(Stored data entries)
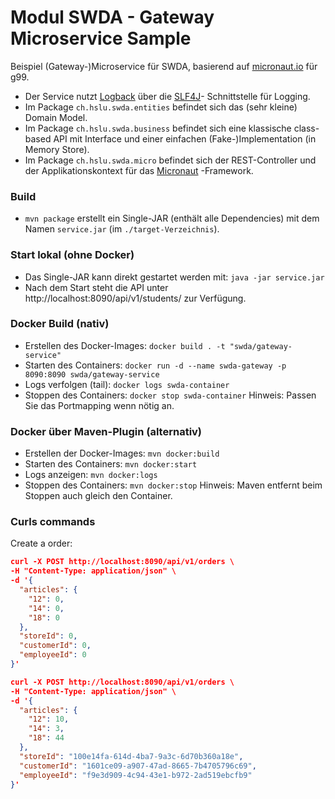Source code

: # Modul SWDA - Gateway Microservice Sample
Beispiel (Gateway-)Microservice für SWDA, basierend auf [micronaut.io](https://micronaut.io/) für g99.
* Der Service nutzt [Logback](http://logback.qos.ch/) über die [SLF4J](http://www.slf4j.org/)-
  Schnittstelle für Logging.
* Im Package `ch.hslu.swda.entities` befindet sich das (sehr kleine) Domain Model.
* Im Package `ch.hslu.swda.business` befindet sich eine klassische class-based API
  mit Interface und einer einfachen (Fake-)Implementation (in Memory Store).
* Im Package `ch.hslu.swda.micro` befindet sich der REST-Controller und der 
  Applikationskontext für das [Micronaut](https://micronaut.io/) -Framework.

### Build
* `mvn package` erstellt ein Single-JAR (enthält alle Dependencies) mit dem Namen
`service.jar` (im `./target-Verzeichnis`). 

### Start lokal (ohne Docker)
* Das Single-JAR kann direkt gestartet werden mit: `java -jar service.jar`
* Nach dem Start steht die API unter http://localhost:8090/api/v1/students/ 
  zur Verfügung.

### Docker Build (nativ)
* Erstellen des Docker-Images: `docker build . -t "swda/gateway-service"`
* Starten des Containers: `docker run -d --name swda-gateway -p 8090:8090 swda/gateway-service`
* Logs verfolgen (tail): `docker logs swda-container`
* Stoppen des Containers: `docker stop swda-container`
Hinweis: Passen Sie das Portmapping wenn nötig an.

### Docker über Maven-Plugin (alternativ)
* Erstellen der Docker-Images: `mvn docker:build`
* Starten des Containers: `mvn docker:start`
* Logs anzeigen: `mvn docker:logs`
* Stoppen des Containers: `mvn docker:stop`
Hinweis: Maven entfernt beim Stoppen auch gleich den Container.

### Curls commands

Create a order:

```json
curl -X POST http://localhost:8090/api/v1/orders \
-H "Content-Type: application/json" \
-d '{
  "articles": {
    "12": 0,
    "14": 0,
    "18": 0
  },
  "storeId": 0,
  "customerId": 0,
  "employeeId": 0
}'
```

```json
curl -X POST http://localhost:8090/api/v1/orders \
-H "Content-Type: application/json" \
-d '{
  "articles": {
    "12": 10,
    "14": 3,
    "18": 44
  },
  "storeId": "100e14fa-614d-4ba7-9a3c-6d70b360a18e",
  "customerId": "1601ce09-a907-47ad-8665-7b4705796c69",
  "employeeId": "f9e3d909-4c94-43e1-b972-2ad519ebcfb9"
}'
```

Task instructions: Look above for the line with "Beispiel (Gateway-)Microservice für" and the line with "Das Single-JAR kann". Retype those two lines and every line between them exactly, adding nothing.

Solution to the problem:
Beispiel (Gateway-)Microservice für SWDA, basierend auf [micronaut.io](https://micronaut.io/) für g99.
* Der Service nutzt [Logback](http://logback.qos.ch/) über die [SLF4J](http://www.slf4j.org/)-
  Schnittstelle für Logging.
* Im Package `ch.hslu.swda.entities` befindet sich das (sehr kleine) Domain Model.
* Im Package `ch.hslu.swda.business` befindet sich eine klassische class-based API
  mit Interface und einer einfachen (Fake-)Implementation (in Memory Store).
* Im Package `ch.hslu.swda.micro` befindet sich der REST-Controller und der 
  Applikationskontext für das [Micronaut](https://micronaut.io/) -Framework.

### Build
* `mvn package` erstellt ein Single-JAR (enthält alle Dependencies) mit dem Namen
`service.jar` (im `./target-Verzeichnis`). 

### Start lokal (ohne Docker)
* Das Single-JAR kann direkt gestartet werden mit: `java -jar service.jar`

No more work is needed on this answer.